Agrarian Trust

Press Release: Agrarian Trust Launches the Agrarian Commons, A National Model for Community-Centered Farm Ownership


For Immediate Release
Contact: 
Ian McSweeney, Director 
[email protected]   
603-801-3120

Agrarian Trust Launches the Agrarian Commons, A National Model for Community-Centered Farm Ownership


National, May 1, 2020 — Today Agrarian Trust announces the launch of a transformative new model for community-centered farm and ranch ownership and tenure, the Agrarian Commons. After several years of development and collaborative input, the Agrarian Commons launches in 10 states across the country with 12 founding farms that total 2,400 acres of diversified agriculture serving foodsheds and communities. Diversified agriculture is proven to regenerate soils, sequester carbon, and support healthy ecosystems. Founding boards of the 10 Agrarian Commons are 58 percent women, 63 percent farmers, and 85 percent local to the regions the Agrarian Commons serves.

The Agrarian Commons addresses two primary barriers for beginning and exiting farmers: the high cost of land and high debt burden of modern agriculture. The model decommodifies land through locally governed Agrarian Commons, newly formed legal entities that support farmland access for dispossessed farmers and farmers of color, rebuild human relationships to the land, and return natural capital to land. 

Human disconnection from land, the climate crisis, and the catastrophic loss of habitat and species directly impact food security and the health of farms, humans, community, and the earth. The consolidation of industrial agriculture imperils our farms and food systems: Every day, 37 mid-sized farms close across the country. At the foundation of land injustice is the dispossession and theft of land from Indigenous peoples, Black farmers, and other communities of color. More than 60 percent of farmworkers are people of color, yet people of color own less than 2 percent of all farmland in the United States. Underlying all of this is the reality that we are in the midst of 400 million acres of U.S. farmland changing hands as a generation of farmers and ranchers retire. The time for transformation in how land is owned, accessed, valued, and used is now. 

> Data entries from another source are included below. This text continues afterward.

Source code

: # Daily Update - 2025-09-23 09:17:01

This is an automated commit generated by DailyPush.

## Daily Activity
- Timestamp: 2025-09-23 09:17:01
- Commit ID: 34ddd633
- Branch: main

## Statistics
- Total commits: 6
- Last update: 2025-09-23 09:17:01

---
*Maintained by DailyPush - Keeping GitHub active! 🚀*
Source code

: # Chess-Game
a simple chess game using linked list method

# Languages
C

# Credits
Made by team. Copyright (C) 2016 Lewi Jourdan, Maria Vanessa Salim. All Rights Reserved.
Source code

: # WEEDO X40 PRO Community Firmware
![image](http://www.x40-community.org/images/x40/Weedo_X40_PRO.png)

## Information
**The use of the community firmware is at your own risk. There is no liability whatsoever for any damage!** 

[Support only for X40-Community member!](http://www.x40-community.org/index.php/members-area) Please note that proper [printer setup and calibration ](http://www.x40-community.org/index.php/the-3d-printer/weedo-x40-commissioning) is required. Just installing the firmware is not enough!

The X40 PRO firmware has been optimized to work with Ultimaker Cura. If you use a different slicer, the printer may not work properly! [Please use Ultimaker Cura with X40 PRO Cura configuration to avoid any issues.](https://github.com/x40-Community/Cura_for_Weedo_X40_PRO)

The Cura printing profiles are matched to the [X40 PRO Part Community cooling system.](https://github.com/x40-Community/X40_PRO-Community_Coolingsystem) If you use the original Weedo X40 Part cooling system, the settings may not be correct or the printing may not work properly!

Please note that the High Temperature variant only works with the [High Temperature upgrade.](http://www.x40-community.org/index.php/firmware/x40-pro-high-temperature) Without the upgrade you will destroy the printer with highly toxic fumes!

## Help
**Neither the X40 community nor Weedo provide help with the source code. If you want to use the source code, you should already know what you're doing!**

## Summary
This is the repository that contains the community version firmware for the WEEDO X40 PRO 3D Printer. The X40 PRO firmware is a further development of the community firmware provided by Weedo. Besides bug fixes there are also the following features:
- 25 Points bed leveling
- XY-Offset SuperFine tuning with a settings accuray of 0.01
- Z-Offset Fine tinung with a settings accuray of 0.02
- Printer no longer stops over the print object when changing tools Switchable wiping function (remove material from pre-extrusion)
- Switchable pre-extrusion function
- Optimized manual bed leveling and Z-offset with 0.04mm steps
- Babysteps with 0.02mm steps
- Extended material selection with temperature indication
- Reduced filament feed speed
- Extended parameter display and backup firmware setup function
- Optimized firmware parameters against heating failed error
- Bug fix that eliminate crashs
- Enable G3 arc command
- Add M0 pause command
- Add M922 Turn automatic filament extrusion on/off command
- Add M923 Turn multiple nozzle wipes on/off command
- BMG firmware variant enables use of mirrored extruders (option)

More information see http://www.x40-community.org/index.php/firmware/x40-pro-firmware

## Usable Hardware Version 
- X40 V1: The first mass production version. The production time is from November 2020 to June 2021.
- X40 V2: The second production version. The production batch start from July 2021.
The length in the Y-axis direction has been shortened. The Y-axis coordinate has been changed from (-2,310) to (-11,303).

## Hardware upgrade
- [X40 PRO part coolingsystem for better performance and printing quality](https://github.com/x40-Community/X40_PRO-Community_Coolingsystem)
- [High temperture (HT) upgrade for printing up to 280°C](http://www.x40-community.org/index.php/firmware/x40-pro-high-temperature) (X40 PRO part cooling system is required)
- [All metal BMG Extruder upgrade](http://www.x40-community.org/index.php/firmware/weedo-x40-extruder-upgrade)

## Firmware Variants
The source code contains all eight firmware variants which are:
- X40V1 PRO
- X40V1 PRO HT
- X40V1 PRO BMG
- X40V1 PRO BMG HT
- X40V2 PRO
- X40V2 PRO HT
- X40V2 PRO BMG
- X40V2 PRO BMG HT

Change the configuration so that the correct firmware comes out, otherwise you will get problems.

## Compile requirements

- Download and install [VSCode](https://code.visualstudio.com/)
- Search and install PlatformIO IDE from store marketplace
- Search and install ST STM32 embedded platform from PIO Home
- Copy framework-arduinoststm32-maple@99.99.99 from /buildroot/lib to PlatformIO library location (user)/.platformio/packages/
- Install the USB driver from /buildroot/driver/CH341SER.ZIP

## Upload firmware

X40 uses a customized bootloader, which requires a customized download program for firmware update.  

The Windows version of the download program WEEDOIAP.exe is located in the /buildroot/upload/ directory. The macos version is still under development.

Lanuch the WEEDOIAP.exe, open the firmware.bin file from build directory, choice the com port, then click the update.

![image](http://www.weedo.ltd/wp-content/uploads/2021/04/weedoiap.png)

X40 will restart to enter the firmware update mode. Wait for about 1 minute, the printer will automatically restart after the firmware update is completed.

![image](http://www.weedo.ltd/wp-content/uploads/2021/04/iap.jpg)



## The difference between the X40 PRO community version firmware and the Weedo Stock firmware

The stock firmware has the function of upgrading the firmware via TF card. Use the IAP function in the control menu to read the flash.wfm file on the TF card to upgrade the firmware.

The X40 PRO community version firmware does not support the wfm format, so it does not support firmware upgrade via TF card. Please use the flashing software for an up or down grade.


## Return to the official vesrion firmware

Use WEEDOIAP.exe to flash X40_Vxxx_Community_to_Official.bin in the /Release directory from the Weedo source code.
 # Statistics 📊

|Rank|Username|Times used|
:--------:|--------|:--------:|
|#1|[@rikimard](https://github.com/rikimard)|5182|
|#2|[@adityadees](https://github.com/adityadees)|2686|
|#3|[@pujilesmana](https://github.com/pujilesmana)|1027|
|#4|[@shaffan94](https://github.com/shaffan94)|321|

The West Virginia Agrarian Commons is building a community to value and sustain interconnected agricultural enterprises, creating equitable ownership, and an agrarian economy that restores the health of the land and its communities after centuries of exploitation. The Southeast Minnesota Agrarian Commons is focused on small-scale farm enterprises that provide new opportunities to rural Latinx immigrants and communities, and build economic resilience and community well-being. Somali Bantu communities resettling the exploited and neglected mill cities of Lewiston-Auburn, Maine are founding the Little Jubba Central Maine Agrarian Commons to hold community farms focused on local food production. Visit the Agrarian Commons website to learn more about the 10 founding Agrarian Commons. 

The May 1st, 2020 founding of the Agrarian Commons is a step toward transforming our relationship to land. Agrarian Trust is working to raise $10 million over the next two years for Agrarian Commons to acquire farms, fund land transaction costs and organizational capacity, and invest in farm viability and ecological health.